* _WHAT TO PRODUCE_
Report how many lines of the following entries include the string "overline"; respond with the number alone.

* _RECORDS FOR PROCESSING_
[Start of section]
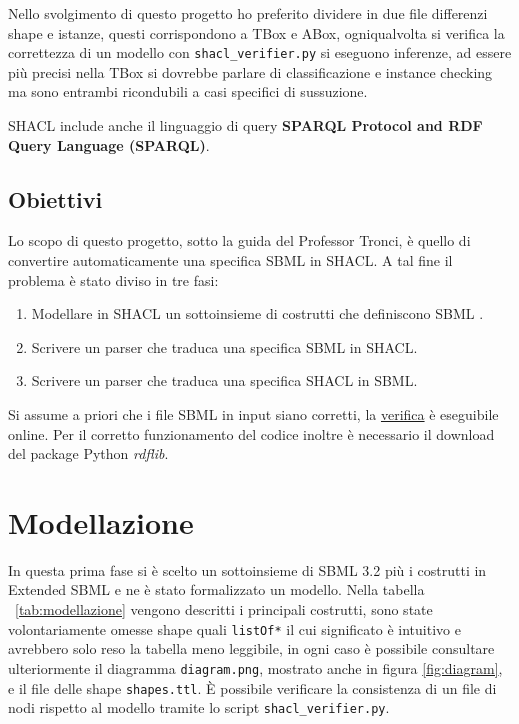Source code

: \documentclass{article}
\begin{document}
Nello svolgimento di questo progetto ho preferito dividere in due file differenzi shape e istanze, questi corrispondono a TBox e ABox, ogniqualvolta si verifica la correttezza di un modello con \texttt{shacl\_verifier.py} si eseguono inferenze, ad essere più precisi nella TBox si dovrebbe parlare di classificazione e instance checking ma sono entrambi ricondubili a casi specifici di sussuzione.

SHACL include anche il linguaggio di query \textbf{SPARQL Protocol and RDF Query Language (SPARQL)}.

\subsection{Obiettivi}

Lo scopo di questo progetto, sotto la guida del Professor Tronci, è quello di convertire automaticamente una specifica SBML in SHACL. A tal fine il problema è stato diviso in tre fasi:

\begin{enumerate}
    \item Modellare in SHACL un sottoinsieme di costrutti che definiscono SBML . 
    \item Scrivere un parser che traduca una specifica SBML in SHACL.
    \item Scrivere un parser che traduca una specifica SHACL in SBML.
\end{enumerate}

Si assume a priori che i file SBML in input siano corretti, la \href{http://sbml.org/Facilities/Validator}{verifica} è eseguibile online. Per il corretto funzionamento del codice inoltre è necessario il download del package Python \textit{rdflib}.

\section{Modellazione}

In questa prima fase si è scelto un sottoinsieme di SBML 3.2 più i costrutti in Extended SBML e ne è stato formalizzato un modello. Nella tabella ~\ref{tab:modellazione} vengono descritti i principali costrutti, sono state volontariamente omesse shape quali \texttt{listOf*} il cui significato è intuitivo e avrebbero solo reso la tabella meno leggibile, in ogni caso è possibile consultare ulteriormente il diagramma \texttt{diagram.png}, mostrato anche in figura \ref{fig:diagram}, e il file delle shape \texttt{shapes.ttl}. È possibile verificare la consistenza di un file di nodi rispetto al modello tramite lo script \texttt{shacl\_verifier.py}.
\end{document}
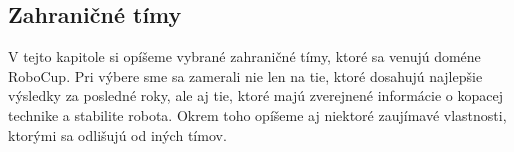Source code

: \subsection{Zahraničné tímy}

V tejto kapitole si opíšeme vybrané zahraničné tímy, ktoré sa venujú doméne RoboCup. Pri výbere sme sa zamerali nie len na tie, ktoré dosahujú najlepšie výsledky za posledné roky, ale aj tie, ktoré majú zverejnené informácie o kopacej technike a stabilite robota. Okrem toho opíšeme aj niektoré zaujímavé vlastnosti, ktorými sa odlišujú od iných tímov.


%
%


%
%


%
%


%
%
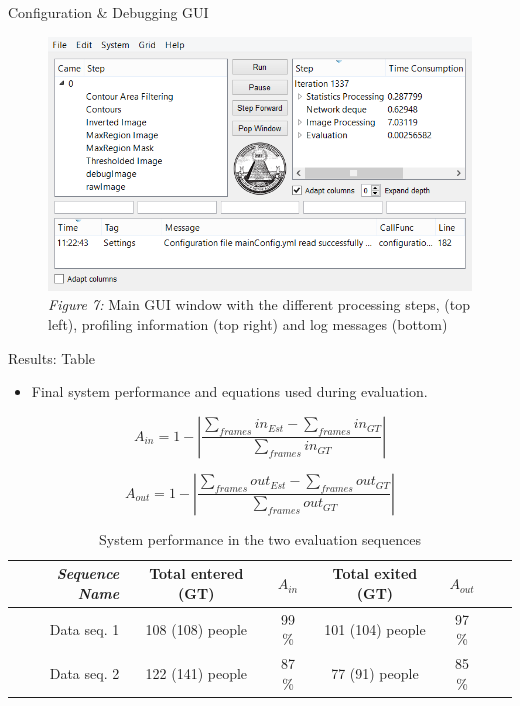 \documentclass[final,hyperref={pdfpagelabels=false}]{beamer}
\begin{document}
\begin{frame}[t]
\begin{columns}[t]
\begin{column}{.465\textwidth}
\begin{block}{Configuration \& Debugging GUI}
\begin{figure}
\includegraphics[width=0.9\linewidth]{PosterDebuggerCrop.png}
\caption{\centering \textit{Figure 7:} Main GUI window with the different processing steps, (top left), profiling information (top right) and log messages (bottom)}
\end{figure}

\end{block}




\begin{block}{Results: Table}

\begin{itemize}
\item Final system performance and equations used during evaluation.
\end{itemize}

\begin{equation}
\label{eq:in_accuracy}
A_{in} = 1 - |\frac{\sum_{frames}{in_{Est}}-\sum_{frames}{in_{GT}}}{\sum_{frames}in_{GT}}|
\end{equation} 

\begin{equation}
\label{eq:out_accuracy}
A_{out} = 1 - |\frac{\sum_{frames}{out_{Est}}-\sum_{frames}out_{GT}}{\sum_{frames}out_{GT}}| 
\end{equation} 


\begin{table}[h]
\centering
	\begin{tabular}{r | c | c | c | c | c | c }
		\emph{Sequence Name}		&  Total entered (GT) & \emph{$A_{in}$} & Total exited (GT) & \emph{$A_{out}$} \\
		\hline \hline
		Data seq. 1			& 108 (108) people & 99 \% & 101 (104) people & 97 \% \\
		Data seq. 2			& 122 (141) people & 87 \% & 77 (91) people & 85 \%  \\
		\end{tabular}
	\caption{System performance in the two evaluation sequences}
\end{table}


\end{block}
\end{column}
\end{columns}
\end{frame}
\end{document}
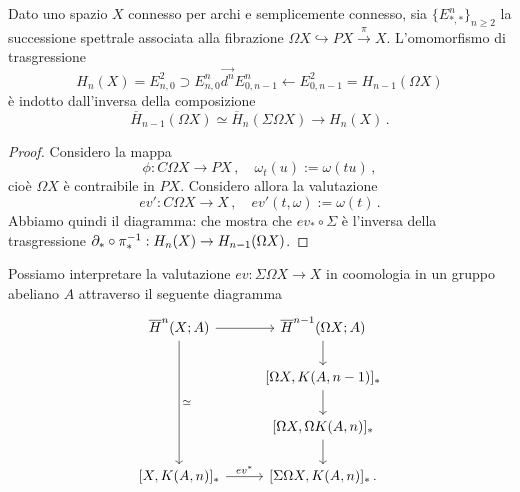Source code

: \begin{prop}
	Dato uno spazio $X$ connesso per archi e semplicemente connesso,
	sia $\{E_{*,*}^{n}\}_{n \ge 2}$ la successione spettrale
	associata alla fibrazione $\Omega X \hookrightarrow PX \xrightarrow{\pi} X$.
	L'omomorfismo di trasgressione
	\begin{equation*}
		H_{n}(X) = E^{2}_{n,0} \supset E_{n,0}^{n}
		\overset{\longrightarrow}{d^{n}} E^{n}_{0,n-1} 
		\longleftarrow E_{0,n-1}^{2} = H_{n-1}(\Omega X)
	\end{equation*}
	è indotto dall'inversa della composizione
	\begin{equation*}
		\overline{H}_{n-1}(\Omega X) \simeq \overline{H}_{n}(\Sigma \Omega X)
		\longrightarrow H_{n}(X)\,.
	\end{equation*}
	\begin{proof}
		Considero la mappa
		\begin{equation*}
			\phi : C \Omega X \longrightarrow P X\,, \quad
			\omega_{t}(u) := \omega(tu)\,,
		\end{equation*}
		cioè $\Omega X$ è contraibile in $PX$.
		Considero allora la valutazione
		\begin{equation*}
			ev' : C \Omega X \longrightarrow X\,, \quad
			ev'(t, \omega) := \omega(t)\,.
		\end{equation*}
		Abbiamo quindi il diagramma:
		che mostra che $ev_{*} \circ \Sigma$ è l'inversa della trasgressione
		$\partial_{*} \circ \pi^{-1}_{*} : H_{n}(X) \to H_{n-1}(\Omega X)$.
	\end{proof}
\end{prop}

\begin{oss}
	Possiamo interpretare la valutazione $ev : \Sigma \Omega X \to X$ in 
	coomologia in un gruppo abeliano $A$ attraverso il seguente diagramma
	\begin{equation*}
		\begin{tikzcd}
			\overline{H}^{n}(X;A) \ar[r] \ar[ddd, "\simeq"]
			& \overline{H}^{n-1}(\Omega X; A) \ar[d] \\
			& {[\Omega X, K(A,n-1)]_{*}} \ar[d] \\
			& {[\Omega X, \Omega K(A,n)]_{*}} \ar[d] \\
			{[X, K(A,n)]_{*}} \ar[r, "ev^{*}"]
			& {[\Sigma \Omega X, K(A,n)]_{*}}\,.
		\end{tikzcd}
	\end{equation*}
\end{oss}

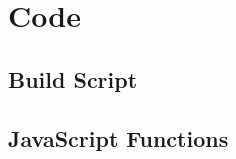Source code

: \chapter{Code}

\section{Build Script}\label{sec:apxblasm}

    

\section{JavaScript Functions}\label{sec:apxmodule}

    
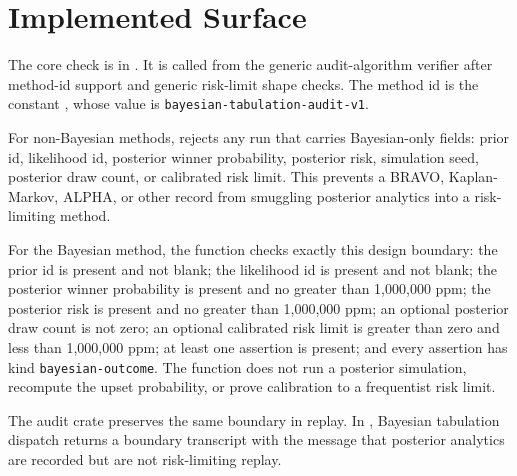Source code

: \section{Implemented Surface}

The core check is  in
. It is called from the generic
audit-algorithm verifier after method-id support and generic risk-limit shape
checks. The method id is the constant
, whose value is
\texttt{bayesian-tabulation-audit-v1}.

For non-Bayesian methods,  rejects any run
that carries Bayesian-only fields: prior id, likelihood id, posterior winner
probability, posterior risk, simulation seed, posterior draw count, or
calibrated risk limit. This prevents a BRAVO, Kaplan-Markov, ALPHA, or other
record from smuggling posterior analytics into a risk-limiting method.

For the Bayesian method, the function checks exactly this design boundary: the
prior id is present and not blank; the likelihood id is present and not blank;
the posterior winner probability is present and no greater than 1,000,000 ppm;
the posterior risk is present and no greater than 1,000,000 ppm; an optional
posterior draw count is not zero; an optional calibrated risk limit is greater
than zero and less than 1,000,000 ppm; at least one assertion is present; and
every assertion has kind \texttt{bayesian-outcome}. The function does not run a
posterior simulation, recompute the upset probability, or prove calibration to
a frequentist risk limit.

The audit crate preserves the same boundary in replay. In
, Bayesian tabulation dispatch returns a
boundary transcript with the message that posterior analytics are recorded but
are not risk-limiting replay.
[End of section]
* _SOLUTION FOR THIS EXERCISE_
3